#### TASK GOAL:
Show all lines from the data that include the word "than".

#### Collected data entries:
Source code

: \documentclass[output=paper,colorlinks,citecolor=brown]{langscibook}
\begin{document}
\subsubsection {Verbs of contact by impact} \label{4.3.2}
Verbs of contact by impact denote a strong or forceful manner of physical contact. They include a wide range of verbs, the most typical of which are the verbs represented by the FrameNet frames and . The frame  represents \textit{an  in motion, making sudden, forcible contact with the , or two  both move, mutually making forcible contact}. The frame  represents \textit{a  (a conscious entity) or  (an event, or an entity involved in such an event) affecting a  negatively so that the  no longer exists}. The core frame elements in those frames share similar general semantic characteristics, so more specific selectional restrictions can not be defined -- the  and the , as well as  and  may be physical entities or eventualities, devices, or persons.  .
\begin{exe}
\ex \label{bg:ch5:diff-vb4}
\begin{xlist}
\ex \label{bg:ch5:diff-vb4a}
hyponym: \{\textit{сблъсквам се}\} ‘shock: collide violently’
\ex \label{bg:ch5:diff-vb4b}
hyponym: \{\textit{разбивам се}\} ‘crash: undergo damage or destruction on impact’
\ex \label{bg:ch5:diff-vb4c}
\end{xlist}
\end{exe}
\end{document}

==

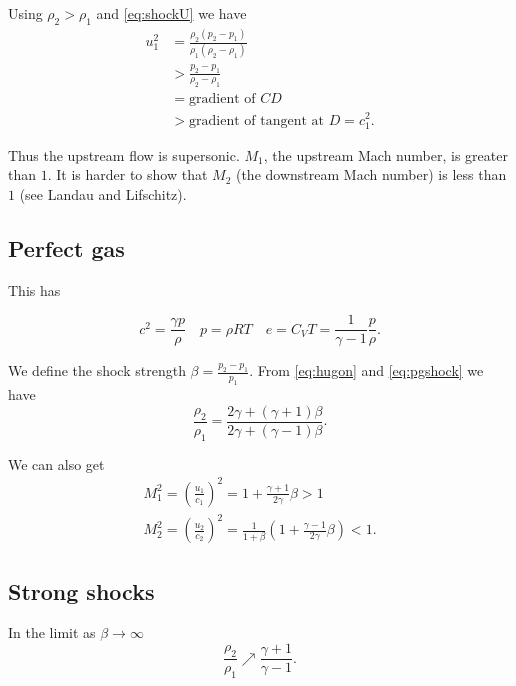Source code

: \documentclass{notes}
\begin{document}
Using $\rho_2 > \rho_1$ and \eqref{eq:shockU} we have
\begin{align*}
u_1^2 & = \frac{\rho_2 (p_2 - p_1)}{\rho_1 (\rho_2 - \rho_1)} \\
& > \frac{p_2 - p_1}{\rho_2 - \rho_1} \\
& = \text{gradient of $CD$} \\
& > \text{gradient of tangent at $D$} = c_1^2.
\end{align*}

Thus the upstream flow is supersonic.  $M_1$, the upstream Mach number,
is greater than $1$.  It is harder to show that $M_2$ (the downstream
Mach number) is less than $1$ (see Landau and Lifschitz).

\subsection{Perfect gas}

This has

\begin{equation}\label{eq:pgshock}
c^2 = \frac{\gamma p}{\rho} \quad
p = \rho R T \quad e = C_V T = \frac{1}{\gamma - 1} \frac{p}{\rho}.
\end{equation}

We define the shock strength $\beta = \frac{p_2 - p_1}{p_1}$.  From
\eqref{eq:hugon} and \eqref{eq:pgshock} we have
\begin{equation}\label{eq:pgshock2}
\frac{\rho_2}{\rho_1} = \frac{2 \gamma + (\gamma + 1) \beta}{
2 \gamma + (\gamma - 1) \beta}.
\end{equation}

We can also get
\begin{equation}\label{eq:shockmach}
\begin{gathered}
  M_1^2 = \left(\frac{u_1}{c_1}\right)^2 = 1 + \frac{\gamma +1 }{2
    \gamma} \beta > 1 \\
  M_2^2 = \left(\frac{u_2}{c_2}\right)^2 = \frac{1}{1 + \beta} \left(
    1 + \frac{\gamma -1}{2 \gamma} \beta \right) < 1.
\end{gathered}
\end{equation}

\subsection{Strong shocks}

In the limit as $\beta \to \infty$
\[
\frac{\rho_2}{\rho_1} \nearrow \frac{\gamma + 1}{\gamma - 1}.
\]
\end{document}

#### TASK SOLUTION:
is greater than $1$.  It is harder to show that $M_2$ (the downstream
Mach number) is less than $1$ (see Landau and Lifschitz).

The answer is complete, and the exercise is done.